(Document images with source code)

----

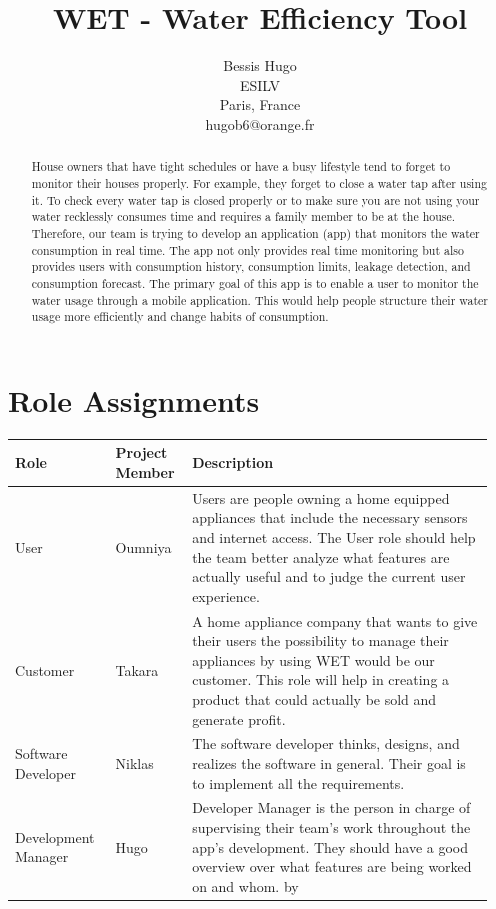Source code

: \documentclass[10pt]{article}
\title{WET - Water Efficiency Tool }
\author{Bessis Hugo\\
ESILV\\
Paris, France\\
hugob6@orange.fr}
\date{}
\begin{document}
\maketitle


\begin{abstract}
House owners that have tight schedules or have a busy lifestyle tend to forget to monitor their houses properly. For example, they forget to close a water tap after using it. To check every water tap is closed properly or to make sure you are not using your water recklessly consumes time and requires a family member to be at the house. Therefore, our team is trying to develop an application (app) that monitors the water consumption in real time. The app not only provides real time monitoring but also provides users with consumption history, consumption limits, leakage detection, and consumption forecast. The primary goal of this app is to enable a user to monitor the water usage through a mobile application. This would help people structure their water usage more efficiently and change habits of consumption.
\end{abstract}

\section{Role Assignments}

\begin{table}[!ht]
\centering
\begin{tabular}{| p{0.2\linewidth} | p{0.15\linewidth} | p{0.6\linewidth} |}
\hline
Role & Project Member & Description \\
\hline
User & Oumniya & Users are people owning a home equipped appliances that include the necessary sensors and internet access. The User role should help the team better analyze what features are actually useful and to judge the current user experience. \\
\hline
Customer & Takara & A home appliance company that wants to give their users the possibility to manage their appliances by using WET would be our customer. This role will help in creating a product that could actually be sold and generate profit. \\
\hline
Software Developer & Niklas & The software developer thinks, designs, and realizes the software in general. Their goal is to implement all the requirements. \\
\hline
Development Manager & Hugo & Developer Manager is the person in charge of supervising their team's work throughout the app's development. They should have a good overview over what features are being worked on and whom. by \\
\hline
\end{tabular}
\end{table}
\end{document}

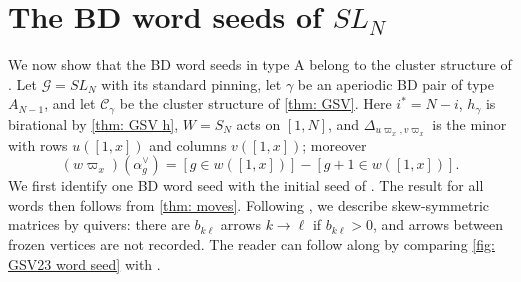 \documentclass[a4paper]{amsart}
\numberwithin{equation}{section}
\theoremstyle{definition}
\theoremstyle{remark}
\newcommand{\mcG}{\mathcal{G}}
\newcommand{\mcC}{\mathcal{C}}
\begin{document}
\section{The BD word seeds of \texorpdfstring{$SL_N$}{SLN}}
\label{sec: type A concise}
We now show that the BD word seeds in type A belong to the cluster structure of \cite{GSV23}.
Let $\mcG=SL_N$ with its standard pinning, let $\gamma$ be an aperiodic BD pair of type $A_{N-1}$, and let $\mcC_\gamma$ be the cluster structure of \cref{thm: GSV}.
Here $i^*=N-i$, $h_\gamma$ is birational by \cref{thm: GSV h}, $W=S_N$ acts on $[1,N]$, and $\Delta_{u\varpi_x,v\varpi_x}$ is the minor with rows $u([1,x])$ and columns $v([1,x])$; moreover
\begin{equation}
  \label{eq: pairing A concise}
  (w\varpi_x)(\alpha^\vee_g)=[g\in w([1,x])]-[g+1\in w([1,x])].
\end{equation}
We first identify one BD word seed with the initial seed of \cite{GSV23}. The result for all words then follows from \cref{thm: moves}.
Following \cite{GSV23}, we describe skew-symmetric matrices by quivers: there are $b_{k\ell}$ arrows $k\to\ell$ if $b_{k\ell}>0$, and arrows between frozen vertices are not recorded.
The reader can follow along by comparing \cref{fig: GSV23 word seed} with \cite[Figure~6]{GSV23}.
\end{document}
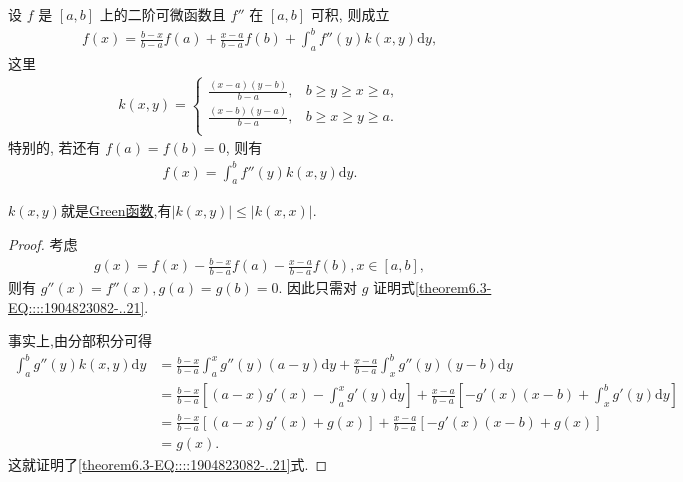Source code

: \documentclass[../../main.tex]{subfiles}%
\begin{document}
\begin{theorem}[带积分型余项的Lagrange插值公式]\label{theorem:带积分型余项的Lagrange插值公式}
设 $f$ 是 $[a,b]$ 上的二阶可微函数且 $f''$ 在 $[a,b]$ 可积, 则成立
\begin{align*}
f(x) = \frac{b-x}{b-a} f(a) + \frac{x-a}{b-a} f(b) + \int_{a}^{b} f''(y) k(x,y) \mathrm{d}y,
\end{align*}
这里
\begin{align*}
k(x,y)=\begin{cases}
\frac{\left( x-a \right) \left( y-b \right)}{b-a},&		b\geqslant y\geqslant x\geqslant a,\\
\frac{\left( x-b \right) \left( y-a \right)}{b-a},&		b\geqslant x\geqslant y\geqslant a.\\
\end{cases}
\end{align*}
特别的, 若还有 $f(a) = f(b) = 0$, 则有
\begin{align}
f(x) = \int_{a}^{b} f''(y) k(x,y) \mathrm{d}y.\label{theorem6.3-EQ::::1904823082-..21}
\end{align}
\end{theorem}
\begin{note}
$k(x,y)$就是\hyperref[theorem:Green函数的性质]{Green函数},有$|k(x,y)|\leqslant  |k(x,x)|$.
\end{note}
\begin{proof}

考虑
\begin{align*}
g(x) = f(x) - \frac{b-x}{b-a} f(a) - \frac{x-a}{b-a} f(b), x \in [a,b],
\end{align*}
则有 $g''(x) = f''(x), g(a) = g(b) = 0$. 因此只需对 $g$ 证明式\eqref{theorem6.3-EQ::::1904823082-..21}.

事实上,由分部积分可得
\begin{align*}
\int_{a}^{b} g''(y) k(x,y) \mathrm{d}y &= \frac{b-x}{b-a} \int_{a}^{x} g''(y) (a-y) \mathrm{d}y + \frac{x-a}{b-a} \int_{x}^{b} g''(y) (y-b) \mathrm{d}y \\
&= \frac{b-x}{b-a} \left[ (a-x) g'(x) - \int_{a}^{x} g'(y) \mathrm{d}y \right] + \frac{x-a}{b-a} \left[ -g'(x) (x-b) + \int_{x}^{b} g'(y) \mathrm{d}y \right] \\
&= \frac{b-x}{b-a} [(a-x) g'(x) + g(x)] + \frac{x-a}{b-a} [-g'(x) (x-b) + g(x)] \\
&= g(x).
\end{align*}
这就证明了\eqref{theorem6.3-EQ::::1904823082-..21}式.

\end{proof}
\end{document}

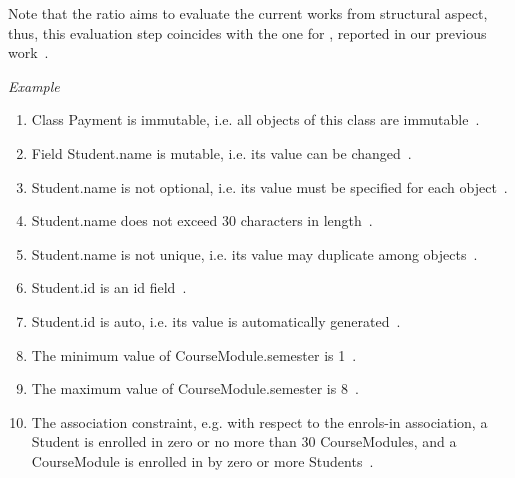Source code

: Note that the ratio aims to evaluate the current works from structural aspect, thus, this evaluation step coincides with the one for \dcsl, reported in our previous work~\cite{le_domain_2018}. %

\textit{Example}
\begin{enumerate}
	\item Class Payment is immutable, i.e. all objects of this class are immutable~.
\item Field Student.name is mutable, i.e. its value can be changed~.
\item Student.name is not optional, i.e. its value must be specified for each object~.
\item Student.name does not exceed 30 characters in length~.
\item Student.name is not unique, i.e. its value may duplicate among objects~.
\item Student.id is an id field~.
\item Student.id is auto, i.e. its value is automatically generated~.
\item The minimum value of CourseModule.semester is 1~.
	\item The maximum value of CourseModule.semester is 8~.
	\item The association constraint, e.g. with respect to the enrols-in association, a Student is enrolled in zero or no more than 30 CourseModules,
	and a CourseModule is enrolled in by zero or more Students~.
\end{enumerate}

----

Your answer must be an exact copy of the records, with every picture left out.

Source code

: \documentclass[10pt]{article}
\title{WET - Water Efficiency Tool }
\author{Bessis Hugo\\
ESILV\\
Paris, France\\
hugob6@orange.fr}
\date{}
\begin{document}
\maketitle


\begin{abstract}
House owners that have tight schedules or have a busy lifestyle tend to forget to monitor their houses properly. For example, they forget to close a water tap after using it. To check every water tap is closed properly or to make sure you are not using your water recklessly consumes time and requires a family member to be at the house. Therefore, our team is trying to develop an application (app) that monitors the water consumption in real time. The app not only provides real time monitoring but also provides users with consumption history, consumption limits, leakage detection, and consumption forecast. The primary goal of this app is to enable a user to monitor the water usage through a mobile application. This would help people structure their water usage more efficiently and change habits of consumption.
\end{abstract}

\section{Role Assignments}

\begin{table}[!ht]
\centering
\begin{tabular}{| p{0.2\linewidth} | p{0.15\linewidth} | p{0.6\linewidth} |}
\hline
Role & Project Member & Description \\
\hline
User & Oumniya & Users are people owning a home equipped appliances that include the necessary sensors and internet access. The User role should help the team better analyze what features are actually useful and to judge the current user experience. \\
\hline
Customer & Takara & A home appliance company that wants to give their users the possibility to manage their appliances by using WET would be our customer. This role will help in creating a product that could actually be sold and generate profit. \\
\hline
Software Developer & Niklas & The software developer thinks, designs, and realizes the software in general. Their goal is to implement all the requirements. \\
\hline
Development Manager & Hugo & Developer Manager is the person in charge of supervising their team's work throughout the app's development. They should have a good overview over what features are being worked on and whom. by \\
\hline
\end{tabular}
\end{table}
\end{document}

 \documentclass[a4paper]{amsart}
\numberwithin{equation}{section}
\theoremstyle{definition}
\theoremstyle{remark}
\newcommand{\mcG}{\mathcal{G}}
\newcommand{\mcC}{\mathcal{C}}
\begin{document}
\section{The BD word seeds of \texorpdfstring{$SL_N$}{SLN}}
\label{sec: type A concise}
We now show that the BD word seeds in type A belong to the cluster structure of \cite{GSV23}.
Let $\mcG=SL_N$ with its standard pinning, let $\gamma$ be an aperiodic BD pair of type $A_{N-1}$, and let $\mcC_\gamma$ be the cluster structure of \cref{thm: GSV}.
Here $i^*=N-i$, $h_\gamma$ is birational by \cref{thm: GSV h}, $W=S_N$ acts on $[1,N]$, and $\Delta_{u\varpi_x,v\varpi_x}$ is the minor with rows $u([1,x])$ and columns $v([1,x])$; moreover
\begin{equation}
  \label{eq: pairing A concise}
  (w\varpi_x)(\alpha^\vee_g)=[g\in w([1,x])]-[g+1\in w([1,x])].
\end{equation}
We first identify one BD word seed with the initial seed of \cite{GSV23}. The result for all words then follows from \cref{thm: moves}.
Following \cite{GSV23}, we describe skew-symmetric matrices by quivers: there are $b_{k\ell}$ arrows $k\to\ell$ if $b_{k\ell}>0$, and arrows between frozen vertices are not recorded.
The reader can follow along by comparing \cref{fig: GSV23 word seed} with \cite[Figure~6]{GSV23}.
\end{document}
Source code

: \documentclass[../../main.tex]{subfiles}%
\begin{document}
\begin{theorem}[带积分型余项的Lagrange插值公式]\label{theorem:带积分型余项的Lagrange插值公式}
设 $f$ 是 $[a,b]$ 上的二阶可微函数且 $f''$ 在 $[a,b]$ 可积, 则成立
\begin{align*}
f(x) = \frac{b-x}{b-a} f(a) + \frac{x-a}{b-a} f(b) + \int_{a}^{b} f''(y) k(x,y) \mathrm{d}y,
\end{align*}
这里
\begin{align*}
k(x,y)=\begin{cases}
\frac{\left( x-a \right) \left( y-b \right)}{b-a},&		b\geqslant y\geqslant x\geqslant a,\\
\frac{\left( x-b \right) \left( y-a \right)}{b-a},&		b\geqslant x\geqslant y\geqslant a.\\
\end{cases}
\end{align*}
特别的, 若还有 $f(a) = f(b) = 0$, 则有
\begin{align}
f(x) = \int_{a}^{b} f''(y) k(x,y) \mathrm{d}y.\label{theorem6.3-EQ::::1904823082-..21}
\end{align}
\end{theorem}
\begin{note}
$k(x,y)$就是\hyperref[theorem:Green函数的性质]{Green函数},有$|k(x,y)|\leqslant  |k(x,x)|$.
\end{note}
\begin{proof}

考虑
\begin{align*}
g(x) = f(x) - \frac{b-x}{b-a} f(a) - \frac{x-a}{b-a} f(b), x \in [a,b],
\end{align*}
则有 $g''(x) = f''(x), g(a) = g(b) = 0$. 因此只需对 $g$ 证明式\eqref{theorem6.3-EQ::::1904823082-..21}.

事实上,由分部积分可得
\begin{align*}
\int_{a}^{b} g''(y) k(x,y) \mathrm{d}y &= \frac{b-x}{b-a} \int_{a}^{x} g''(y) (a-y) \mathrm{d}y + \frac{x-a}{b-a} \int_{x}^{b} g''(y) (y-b) \mathrm{d}y \\
&= \frac{b-x}{b-a} \left[ (a-x) g'(x) - \int_{a}^{x} g'(y) \mathrm{d}y \right] + \frac{x-a}{b-a} \left[ -g'(x) (x-b) + \int_{x}^{b} g'(y) \mathrm{d}y \right] \\
&= \frac{b-x}{b-a} [(a-x) g'(x) + g(x)] + \frac{x-a}{b-a} [-g'(x) (x-b) + g(x)] \\
&= g(x).
\end{align*}
这就证明了\eqref{theorem6.3-EQ::::1904823082-..21}式.

\end{proof}
\end{document}

Source code

: Note that the ratio aims to evaluate the current works from structural aspect, thus, this evaluation step coincides with the one for \dcsl, reported in our previous work~\cite{le_domain_2018}. %

\textit{Example}
\begin{enumerate}
	\item Class Payment is immutable, i.e. all objects of this class are immutable~.
\item Field Student.name is mutable, i.e. its value can be changed~.
\item Student.name is not optional, i.e. its value must be specified for each object~.
\item Student.name does not exceed 30 characters in length~.
\item Student.name is not unique, i.e. its value may duplicate among objects~.
\item Student.id is an id field~.
\item Student.id is auto, i.e. its value is automatically generated~.
\item The minimum value of CourseModule.semester is 1~.
	\item The maximum value of CourseModule.semester is 8~.
	\item The association constraint, e.g. with respect to the enrols-in association, a Student is enrolled in zero or no more than 30 CourseModules,
	and a CourseModule is enrolled in by zero or more Students~.
\end{enumerate}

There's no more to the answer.